No. If you're using a preemptive operating system, you can never trust that two consecutive instructions in your program, say T (test) and U (update), have actually been executed consecutively or whether the operating system ran instructions X , Y and Z from another process between T and U. The instructions may or may not have affected the state of the memory you're updating, so it has made the test invalid, but you have no way of knowing that.

Load-linked/store-conditional solves this by allowing code to 'mark' memory locations and only store if the location hasn't been touched since the test.


(Log in to post comments)

ARM SoC launched with Linux support (Linux Devices)

Posted Jan 9, 2009 5:50 UTC (Fri) by ncm (subscriber, #165) [Link]

OK, I get you: user-space. I gather that the "load-locked/store conditional" instruction pair has fallen from favor, of late, and more constrained, single atomic instructions (e.g. compare-and-swap) have come back in vogue.

It's hard to understand how any modern CPU design could lack such primitives, or at least an uninterruptible increment; I thought surely PA-RISC would be the last.

ARM SoC launched with Linux support (Linux Devices)

Posted Jan 9, 2009 9:48 UTC (Fri) by simlo (subscriber, #10866) [Link]

Why doesn't Linux support a preemptive off primitive in user space?

It could be made cheaply: Each thread has a counter, read-writeable from userspace. Just as in the kernel, "preempoff" is done by counter++, and preempton by the counter--. In the rare case where the kernel wants to preempt the thread it checks if counter>0. If so it does not preempt the user space task, but sets up a timer to force a preemption. It also sets
a flag to the task which the userspace have to check on --counter == 0 to
call a volentarely schedule(). Just as is done in the kernel right now.

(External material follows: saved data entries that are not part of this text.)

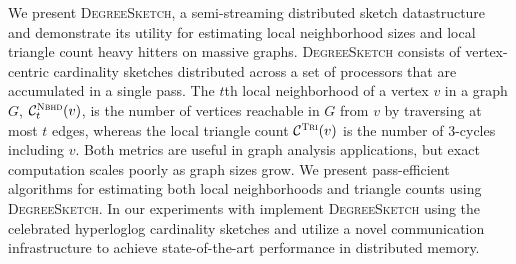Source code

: \documentclass[10]{article}
\newcommand{\algoname}[1]{\textnormal{\textsc{#1}}}
\newcommand{\rank}{\mathrm{rank}}
\begin{document}
%
%
%
%
%
%
%
%
%


We present \algoname{DegreeSketch}, a semi-streaming distributed sketch datastructure and demonstrate its utility for estimating local neighborhood sizes and local triangle count heavy hitters on massive graphs.
\algoname{DegreeSketch} consists of vertex-centric cardinality sketches distributed across a set of processors that are accumulated in a single pass.
The $t$th local neighborhood of a vertex $v$ in a graph $G$, $\mathcal{C}^{\algoname{Nbhd}}_{t}(v)$, is the number of vertices reachable in $G$ from $v$ by traversing at most $t$ edges, whereas the local triangle count $\mathcal{C}^{\algoname{Tri}}(v)$ is the number of 3-cycles including $v$.
Both metrics are useful in graph analysis applications, but exact computation scales poorly as graph sizes grow. 
We present pass-efficient algorithms for estimating both local neighborhoods and triangle counts using \algoname{DegreeSketch}.
In our experiments with implement \algoname{DegreeSketch} using the celebrated hyperloglog cardinality sketches and utilize a novel communication infrastructure to achieve state-of-the-art performance in distributed memory. 
\end{document}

That would effectively make atomic operations for uniprocessors systems in usersspace on ARMv5 and other architectures with no atomic instructions.
Maybe it will even be cheaper on other UP systems with native atomic instructions.

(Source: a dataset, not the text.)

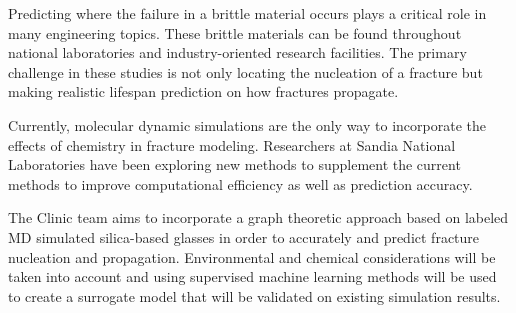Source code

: 
Predicting where the failure in a brittle material occurs plays a critical role in many engineering topics. These brittle materials can be found throughout national laboratories and industry-oriented research facilities. The primary challenge in these studies is not only locating the nucleation of a fracture but making realistic lifespan prediction on how fractures propagate. 

 Currently, molecular dynamic simulations are the only way to incorporate the effects of chemistry in fracture modeling. Researchers at Sandia National Laboratories have been exploring new methods to supplement the current methods to improve computational efficiency as well as prediction accuracy. 

The Clinic team aims to incorporate a graph theoretic approach based on labeled MD simulated silica-based glasses in order to accurately and predict fracture nucleation and propagation. Environmental and chemical considerations will be taken into account and using supervised machine learning methods will be used to create a surrogate model that will be validated on existing simulation results.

ARM SoC launched with Linux support (Linux Devices)

Posted Jan 9, 2009 10:24 UTC (Fri) by ncm (subscriber, #165) [Link]

It seems simpler, safer, and faster for the scheduler to look at the instruction at the return address on the stack of the process being pre-empted, and if it's in the middle of what ought to be an atomic sequence (e.g. a naïve implementation of compare-and-swap) just complete it and update the stacked status word and return address.

ARM SoC launched with Linux support (Linux Devices)

Posted Jan 9, 2009 12:37 UTC (Fri) by simlo (subscriber, #10866) [Link]

"It seems simpler, safer, and faster"

I can't see any of the 3 to be right:
simpler: How do you determine if this is the case?
safer: What if you where wrong and missed one? What if you where wrong
and some attacher could abuse getting something run in kernel mode?
faster: How can it be faster to make a complicated search into the binary
code than checking the content of one address?

ARM SoC launched with Linux support (Linux Devices)

Posted Jan 9, 2009 20:22 UTC (Fri) by ncm (subscriber, #165) [Link]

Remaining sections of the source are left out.